How to Solve Algebra II Equations

Quadratic equations

• 1

  Learn the quadratic formula by heart. It comes up too often and is too useful not to.

  The solution of quadratic equations of the form ax^2 + bx + c = 0 is [-b +/- sqrt(b^2 - 4ac)] / [2a] and is called the quadratic formula.
  sqrt denotes square root and +/- signifies plus or minus. Therefore, two solutions are possible.

• 2

  Factor the equation if you can.

  Search for easy factoring to avoid having to use the lengthy quadratic formula. Making numerous calculations increases the chance of error.
  If the quadratic equation is easily factorable--such as x^2 - 9 = 0 or x^2 + 2x + 1 = 0--the quadratic formula need not be solved.
  For example, these two equations factor into (x-3)(x+3) = 0 and (x+1)(x+1) = 0.

• 3

  Solve for the individual parts once the equation is factored.
  For example, in (x-3)(x+3) = 0, one of the two products must equal 0. Therefore, x-3 = 0 may be a solution and x+3 = 0 may be a solution.

• 4

  Solve for the possible solutions.
  Taking the above example to its conclusion, x-3 = 0 means x = 3, and x+3 = 0 means x = -3. So x equals either 3 or -3.

• 5

  If factoring is not clear, use the quadratic formula to solve for x.

Inequalities

• 6

  Use the usual algebraic manipulations to isolate x on one side to solve an inequality for unknown x.
  Keep in mind that when you divide by a negative number, the inequality reverses. For example, -3 < 2, but 3 > -2.
  So as an algebraic example, suppose you're solving (3x-2) < 1. Isolate x by adding 2 to both sides, then by dividing through by 3 to get x < (1+2) / 3. Therefore x < 1.

• 7

  Split the inequality as follows when the algebraic manipulations are not enough, for example, for a higher order:
  Suppose instead of the inequality in Step 1, you're given (x-2)^2 < 1. To take the root of both sides as your first step in isolating x, you must account for the possibility that x-2 is negative. If it is, then it still has to be greater than -1 because no negative number less than -1 can square to be less than 1.
  So we can split the inequality to get -1 < x-2 < 1.

• 8

  Proceed with the usual methods of algebraic manipulation to isolate x further, just applying the operations to all three elements of the equation:
  Adding through by 2: 1 < x < 3.

Absolute value equations

• 9

  Try to isolate x, but as with inequalities, split the equation into two when both positive and negative values are possible.

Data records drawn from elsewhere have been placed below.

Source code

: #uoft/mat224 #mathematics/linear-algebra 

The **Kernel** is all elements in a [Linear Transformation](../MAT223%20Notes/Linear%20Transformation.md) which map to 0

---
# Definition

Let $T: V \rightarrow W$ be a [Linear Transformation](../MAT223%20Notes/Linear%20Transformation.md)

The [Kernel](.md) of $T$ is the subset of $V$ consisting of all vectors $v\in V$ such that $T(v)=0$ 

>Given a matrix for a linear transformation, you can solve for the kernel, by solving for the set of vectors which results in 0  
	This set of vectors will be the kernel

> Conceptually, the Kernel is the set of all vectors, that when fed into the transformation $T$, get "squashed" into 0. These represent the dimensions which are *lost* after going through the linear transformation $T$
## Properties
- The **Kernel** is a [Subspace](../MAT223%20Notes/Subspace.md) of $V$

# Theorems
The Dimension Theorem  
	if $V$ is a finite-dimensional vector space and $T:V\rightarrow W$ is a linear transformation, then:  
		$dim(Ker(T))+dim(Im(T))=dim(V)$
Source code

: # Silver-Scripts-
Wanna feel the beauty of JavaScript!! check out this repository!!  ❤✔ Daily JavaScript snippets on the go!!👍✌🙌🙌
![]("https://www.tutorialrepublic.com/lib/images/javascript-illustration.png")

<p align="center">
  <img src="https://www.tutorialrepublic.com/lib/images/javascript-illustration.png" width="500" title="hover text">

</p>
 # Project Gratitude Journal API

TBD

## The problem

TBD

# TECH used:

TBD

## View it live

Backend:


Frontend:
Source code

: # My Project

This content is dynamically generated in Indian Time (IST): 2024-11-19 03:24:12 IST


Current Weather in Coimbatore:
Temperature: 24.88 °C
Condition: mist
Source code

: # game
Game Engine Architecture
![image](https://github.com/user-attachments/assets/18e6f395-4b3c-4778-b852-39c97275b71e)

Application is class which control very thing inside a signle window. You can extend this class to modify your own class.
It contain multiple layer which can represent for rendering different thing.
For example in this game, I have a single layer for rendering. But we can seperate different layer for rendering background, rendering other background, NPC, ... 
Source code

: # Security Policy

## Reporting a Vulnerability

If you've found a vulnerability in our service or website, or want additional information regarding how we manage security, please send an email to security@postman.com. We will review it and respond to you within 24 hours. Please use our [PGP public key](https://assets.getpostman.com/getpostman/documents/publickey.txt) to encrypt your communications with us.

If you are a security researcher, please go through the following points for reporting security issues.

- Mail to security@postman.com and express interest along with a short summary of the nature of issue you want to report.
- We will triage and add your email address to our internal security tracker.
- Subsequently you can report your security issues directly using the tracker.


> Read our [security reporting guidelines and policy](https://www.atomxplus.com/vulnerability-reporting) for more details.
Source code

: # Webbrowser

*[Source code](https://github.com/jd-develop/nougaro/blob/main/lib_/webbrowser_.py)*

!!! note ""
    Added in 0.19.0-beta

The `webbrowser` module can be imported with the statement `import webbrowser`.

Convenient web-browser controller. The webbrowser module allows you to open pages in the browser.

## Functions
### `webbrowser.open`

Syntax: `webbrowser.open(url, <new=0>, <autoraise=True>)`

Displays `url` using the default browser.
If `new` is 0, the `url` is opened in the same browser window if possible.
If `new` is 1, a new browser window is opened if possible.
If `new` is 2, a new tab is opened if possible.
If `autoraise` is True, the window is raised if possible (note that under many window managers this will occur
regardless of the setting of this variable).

  For example, for |x-3| = 9, account must be taken of x-3 being negative and x-3 being positive. If the former, then x-3 = -9, and the solution is x = -6. If x-3 is positive, just solve x-3 = 9.

• 10

  Break up the equation, more than once if necessary, if there is more than one set of absolute value brackets.

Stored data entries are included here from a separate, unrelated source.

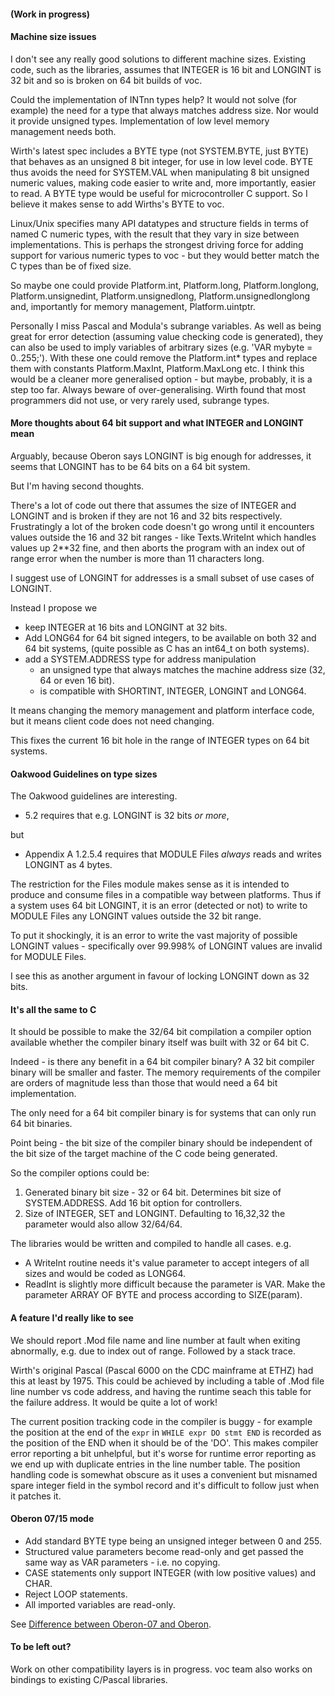 
#### (Work in progress)

#### Machine size issues

I don't see any really good solutions to different machine sizes. Existing code,
such as the libraries, assumes that INTEGER is 16 bit and LONGINT is 32 bit and
so is broken on 64 bit builds of voc.

Could the implementation of INTnn types help? It would not solve (for example)
the need for a type that always matches address size. Nor would it provide
unsigned types. Implementation of low level memory management needs both.

Wirth's latest spec includes a BYTE type (not SYSTEM.BYTE, just BYTE) that
behaves as an unsigned 8 bit integer, for use in low level code. BYTE thus
avoids the need for SYSTEM.VAL when manipulating 8 bit unsigned numeric values,
making code easier to write and, more importantly, easier to read. A BYTE type
would be useful for microcontroller C support. So I believe it makes sense to
add Wirths's BYTE to voc.

Linux/Unix specifies many API datatypes and structure fields in terms of named C
numeric types, with the result that they vary in size between implementations.
This is perhaps the strongest driving force for adding support for various
numeric types to voc - but they would better match the C types than be of fixed
size.

So maybe one could provide Platform.int, Platform.long, Platform.longlong,
Platform.unsignedint, Platform.unsignedlong, Platform.unsignedlonglong and,
importantly for memory management, Platform.uintptr.

Personally I miss Pascal and Modula's subrange variables. As well as being great
for error detection (assuming value checking code is generated), they can also
be used to imply variables of arbitrary sizes (e.g. 'VAR mybyte = 0..255;').
With these one could remove the Platform.int* types and replace them with
constants Platform.MaxInt, Platform.MaxLong etc. I think this would be a cleaner
more generalised option - but maybe, probably, it is a step too far. Always
beware of over-generalising. Wirth found that most programmers did not use, or
very rarely used, subrange types.

#### More thoughts about 64 bit support and what INTEGER and LONGINT mean

Arguably, because Oberon says LONGINT is big enough for addresses,
it seems that LONGINT has to be 64 bits on a 64 bit system.

But I'm having second thoughts.

There's a lot of code out there that assumes the size of INTEGER and LONGINT
and is broken if they are not 16 and 32 bits respectively. Frustratingly a
lot of the broken code doesn't go wrong until it encounters values outside the
16 and 32 bit ranges - like Texts.WriteInt which handles values up 2**32 fine,
and then aborts the program with an index out of range error when the number
is more than 11 characters long.

I suggest use of LONGINT for addresses is a small subset of use cases of LONGINT.

Instead I propose we
 - keep INTEGER at 16 bits and LONGINT at 32 bits.
 - Add LONG64 for 64 bit signed integers, to be available on both 32 and 64
   bit systems, (quite possible as C has an int64_t on both systems).
 - add a SYSTEM.ADDRESS type for address manipulation
   - an unsigned type that always matches the machine address size (32, 64 or even 16 bit).
   - is compatible with SHORTINT, INTEGER, LONGINT and LONG64.

It means changing the memory management and platform interface code, but it
means client code does not need changing.

This fixes the current 16 bit hole in the range of INTEGER types on 64 bit systems.

#### Oakwood Guidelines on type sizes

The Oakwood guidelines are interesting.

  - 5.2 requires that e.g. LONGINT is 32 bits *or more*,

but
  - Appendix A 1.2.5.4 requires that MODULE Files *always* reads and writes
    LONGINT as 4 bytes.

The restriction for the Files module makes sense as it is intended to produce
and consume files in a compatible way between platforms. Thus if a system uses
64 bit LONGINT, it is an error (detected or not) to write
to MODULE Files any LONGINT values outside the 32 bit range.

To put it shockingly, it is an error to write the vast majority of possible
LONGINT values - specifically over 99.998% of LONGINT values are invalid for
MODULE Files.

I see this as another argument in favour of locking LONGINT down as 32 bits.

#### It's all the same to C

It should be possible to make the 32/64 bit compilation a compiler option
available whether the compiler binary itself was built with 32 or 64 bit C.

Indeed - is there any benefit in a 64 bit compiler binary? A 32 bit compiler
binary will be smaller and faster. The memory requirements of the compiler are
orders of magnitude less than those that would need a 64 bit implementation.

The only need for a 64 bit compiler binary is for systems that can only run
64 bit binaries.

Point being - the bit size of the compiler binary should be independent of the
bit size of the target machine of the C code being generated.

So the compiler options could be:

 1. Generated binary bit size - 32 or 64 bit. Determines bit size of
    SYSTEM.ADDRESS. Add 16 bit option for controllers.
 2. Size of INTEGER, SET and LONGINT. Defaulting to 16,32,32 the parameter would
    also allow 32/64/64.

The libraries would be written and compiled to handle all cases. e.g.
  - A WriteInt routine needs it's value parameter to accept integers of all
    sizes and would be coded as LONG64.   
  - ReadInt is slightly more difficult because the parameter is VAR. Make the
    parameter ARRAY OF BYTE and process according to SIZE(param).

#### A feature I'd really like to see

We should report .Mod file name and line number at fault when exiting abnormally,
e.g. due to index out of range. Followed by a stack trace.

Wirth's original Pascal (Pascal 6000 on the CDC mainframe at ETHZ) had this at
least by 1975. This could be achieved by including a table of .Mod file line
number vs code address, and having the runtime seach this table for the failure
address. It would be quite a lot of work!

The current position tracking code in the compiler is buggy - for example the
position at the end of the `expr` in `WHILE expr DO stmt END` is recorded as
the position of the END when it should be of the 'DO'. This makes compiler error
reporting a bit unhelpful, but it's worse for runtime error reporting as we end
up with duplicate entries in the line number table. The position handling code
is somewhat obscure as it uses a convenient but misnamed spare integer field in
the symbol record and it's difficult to follow just when it patches it.

#### Oberon 07/15 mode

 - Add standard BYTE type being an unsigned integer between 0 and 255.
 - Structured value parameters become read-only and get passed the same way as
   VAR parameters - i.e. no copying.
 - CASE statements only support INTEGER (with low positive values) and CHAR.
 - Reject LOOP statements.
 - All imported variables are read-only.

See [Difference between Oberon-07 and Oberon](https://www.inf.ethz.ch/personal/wirth/Oberon/Oberon07.pdf).

#### To be left out?

Work on other compatibility layers is in progress.
voc team also works on bindings to existing C/Pascal libraries.
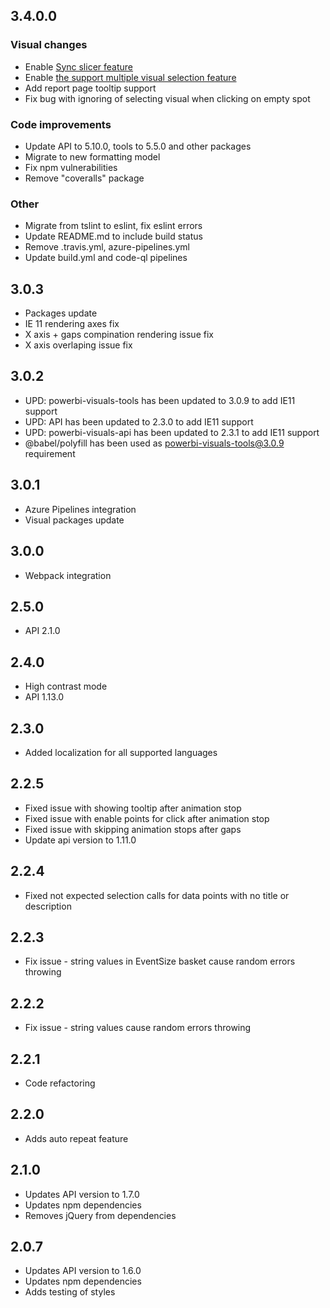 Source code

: ## 3.4.0.0
### Visual changes
* Enable [Sync slicer feature](https://learn.microsoft.com/en-us/power-bi/developer/visuals/enable-sync-slicers)
* Enable [the support multiple visual selection feature](https://learn.microsoft.com/en-us/power-bi/developer/visuals/supportsmultivisualselection-feature)
* Add report page tooltip support
* Fix bug with ignoring of selecting visual when clicking on empty spot

### Code improvements
* Update API to 5.10.0, tools to 5.5.0 and other packages
* Migrate to new formatting model
* Fix npm vulnerabilities
* Remove "coveralls" package

### Other
* Migrate from tslint to eslint, fix eslint errors
* Update README.md to include build status
* Remove .travis.yml, azure-pipelines.yml
* Update build.yml and code-ql pipelines

## 3.0.3
* Packages update
* IE 11 rendering axes fix
* X axis + gaps compination rendering issue fix
* X axis overlaping issue fix

## 3.0.2
* UPD: powerbi-visuals-tools has been updated to 3.0.9 to add IE11 support
* UPD: API has been updated to 2.3.0 to add IE11 support
* UPD: powerbi-visuals-api has been updated to 2.3.1 to add IE11 support
* @babel/polyfill has been used as powerbi-visuals-tools@3.0.9 requirement

## 3.0.1
* Azure Pipelines integration
* Visual packages update 

## 3.0.0
* Webpack integration

## 2.5.0
* API 2.1.0

## 2.4.0
* High contrast mode
* API 1.13.0

## 2.3.0
* Added localization for all supported languages

## 2.2.5
* Fixed issue with showing tooltip after animation stop
* Fixed issue with enable points for click after animation stop
* Fixed issue with skipping animation stops after gaps
* Update api version to 1.11.0

## 2.2.4
* Fixed not expected selection calls for data points with no title or description

## 2.2.3
* Fix issue - string values in EventSize basket cause random errors throwing

## 2.2.2
* Fix issue - string values cause random errors throwing

## 2.2.1
* Code refactoring

## 2.2.0
* Adds auto repeat feature

## 2.1.0
* Updates API version to 1.7.0
* Updates npm dependencies
* Removes jQuery from dependencies 

## 2.0.7
* Updates API version to 1.6.0
* Updates npm dependencies
* Adds testing of styles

  For example, for ||x-3| + |x+4|| = 11, it must be considered whether |x-3| + |x+4| is positive or negative (fortunately it is always positive, so we can just remove its absolute value brackets). Then consideration is made whether x-3 is positive or not and whether x+4 is positive or not.

• 11

  Make a line diagram of critical values if that would be helpful.

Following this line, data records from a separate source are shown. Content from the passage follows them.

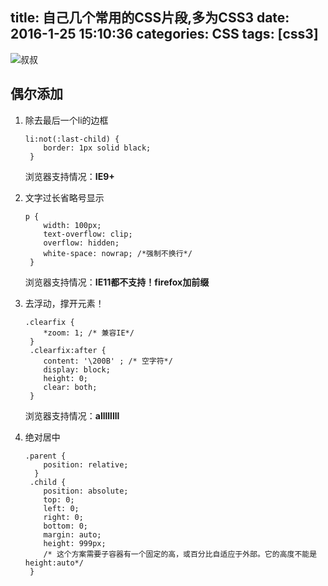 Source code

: title: 自己几个常用的CSS片段,多为CSS3
date: 2016-1-25 15:10:36
categories: CSS
tags: [css3]
---
![叔叔](http://7xntdk.com1.z0.glb.clouddn.com/shushu.jpeg)

偶尔添加
--

1.	除去最后一个li的边框

		li:not(:last-child) {
			border: 1px solid black;
		 }
	浏览器支持情况：**IE9+**

<!-- more-->
2.	文字过长省略号显示			 
		
		p {
			width: 100px;
			text-overflow: clip;
			overflow: hidden;
			white-space: nowrap; /*强制不换行*/
		 }
	浏览器支持情况：**IE11都不支持！firefox加前缀**

3.	去浮动，撑开元素！

		.clearfix {
			*zoom: 1; /* 兼容IE*/
		 }
		 .clearfix:after {
			content: '\200B' ; /* 空字符*/
			display: block;
			height: 0;
			clear: both;
		 }
	浏览器支持情况：**allllllll**	  
4.	绝对居中

		.parent {
			position: relative; 
		  }
		 .child {
			position: absolute;
			top: 0;
			left: 0;
			right: 0;
			bottom: 0;
			margin: auto;
			height: 999px;
			/* 这个方案需要子容器有一个固定的高，或百分比自适应于外部。它的高度不能是height:auto*/
		 }	
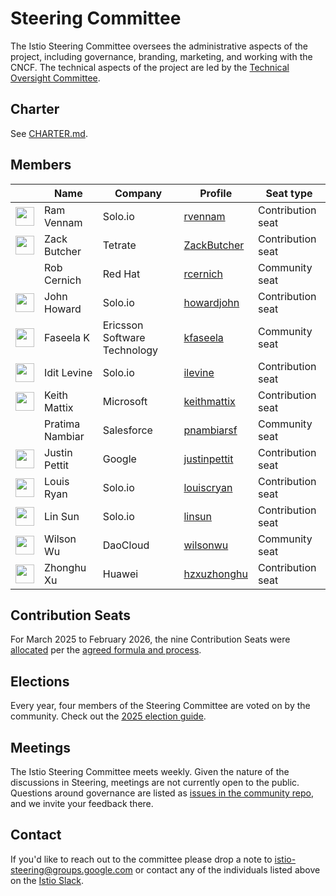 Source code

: # Steering Committee

The Istio Steering Committee oversees the administrative aspects of the project, including governance, branding, marketing, and working with the CNCF.
The technical aspects of the project are led by the [Technical Oversight Committee](../TECH-OVERSIGHT-COMMITTEE.md).

## Charter

See [CHARTER.md](CHARTER.md).

## Members

&nbsp; | Name | Company | Profile | Seat type
---|---|---|---|---
<img width="30px" src="https://avatars.githubusercontent.com/u/5502967?v=4"> | Ram Vennam | Solo.io | [rvennam](https://github.com/rvennam) | Contribution seat
<img width="30px" src="https://avatars.githubusercontent.com/u/1923135?v=4"> | Zack Butcher | Tetrate | [ZackButcher](https://github.com/ZackButcher) | Contribution seat
| | Rob Cernich | Red Hat | [rcernich](https://github.com/rcernich) | Community seat
<img width="30px" src="https://avatars.githubusercontent.com/u/623453?v=4"> | John Howard | Solo.io | [howardjohn](https://github.com/howardjohn) | Contribution seat
<img width="30px" src="https://avatars.githubusercontent.com/u/7901446?v=4"> | Faseela K | Ericsson Software Technology | [kfaseela](https://github.com/kfaseela) | Community seat
<img width="30px" src="https://avatars.githubusercontent.com/u/10468604?v=4"> | Idit Levine | Solo.io | [ilevine](https://github.com/ilevine) | Contribution seat
<img width="30px" src="https://avatars.githubusercontent.com/u/1531662?v=4"> | Keith Mattix | Microsoft | [keithmattix](https://github.com/keithmattix) | Contribution seat
| | Pratima Nambiar | Salesforce | [pnambiarsf](https://github.com/pnambiarsf) | Community seat
<img width="30px" src="https://avatars.githubusercontent.com/u/915822?v=4"> | Justin Pettit | Google | [justinpettit](https://github.com/justinpettit) | Contribution seat
<img width="30px" src="https://pbs.twimg.com/profile_images/838075233445695489/o2eAYJAV_400x400.jpg"> | Louis Ryan | Solo.io | [louiscryan](https://github.com/louiscryan) | Contribution seat
<img width="30px" src="https://avatars.githubusercontent.com/u/1588319?v=4"> | Lin Sun | Solo.io | [linsun](https://github.com/linsun) | Contribution seat
<img width="30px" src="https://avatars.githubusercontent.com/u/1269496?v=4"> | Wilson Wu | DaoCloud | [wilsonwu](https://github.com/wilsonwu) | Community seat
<img width="30px" src="https://avatars.githubusercontent.com/u/13374016?v=4"> | Zhonghu Xu | Huawei | [hzxuzhonghu](https://github.com/hzxuzhonghu) | Contribution seat

## Contribution Seats

For March 2025 to February 2026, the nine Contribution Seats were [allocated](https://docs.google.com/spreadsheets/d/11Pt5LjX95azzrbWP-73EkKV79enlbaGut1hN-JTor1g/edit?gid=1365082320) per the [agreed formula and process](CONTRIBUTION-FORMULA.md).

## Elections

Every year, four members of the Steering Committee are voted on by the community. Check out the [2025 election guide](elections/2025/).

## Meetings

The Istio Steering Committee meets weekly.
Given the nature of the discussions in Steering, meetings are not currently open to the public. Questions around governance are listed as [issues in the community repo](https://github.com/istio/community/labels/steering-governance), and we invite your feedback there.

## Contact

If you'd like to reach out to the committee please drop a note to
[istio-steering@groups.google.com](mailto:istio-steering@groups.google.com) or contact any
of the individuals listed above on the [Istio Slack](https://slack.istio.io/).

  The critical values for ||x-3| + |x+4|| = 11 are at x=3 and x=-4, since that's when the signs of the arguments of the absolute value brackets change.

• 12

  Fill out the line with the signs of the arguments of the absolute value brackets.

  Below -4, both x-3 and x+4 are negative. So the equation becomes (3-x) + (-x-4) = 11, or x = -6.

  Between -4 and 3, x-3 is negative and x+4 is positive. So the equation becomes (3-x) + (x+4) = 11, for which x has no solution.

  Above 3, the equation merely needs all absolute value brackets removed, since everything is positive. So the equation becomes (x-3) + (x+4) = 11, or x = 5.

Systems of equations

• 13

  Eliminate one variable to get the value of the other variable by adding or subtracting scalar products of the equations from each other.

  For example, for the system

  x + y = 1
  2x - y = 2

  add the two equations to cancel out the y's, to get

  (x+y) + (2x-y) = 1 + 2

  or

  3x = 3.

  So x = 1.

• 14

  Plug the value of the known variable back into one of the equations, to solve for the other variable's value.

  Continuing from the example in Step 1:

  (1) + y = 1

  Therefore, y = 0.

• 15

  Solve for three variables in three equations by performing more steps, adding scalar products of equations, to achieve the desired isolation of each variable one-by-one.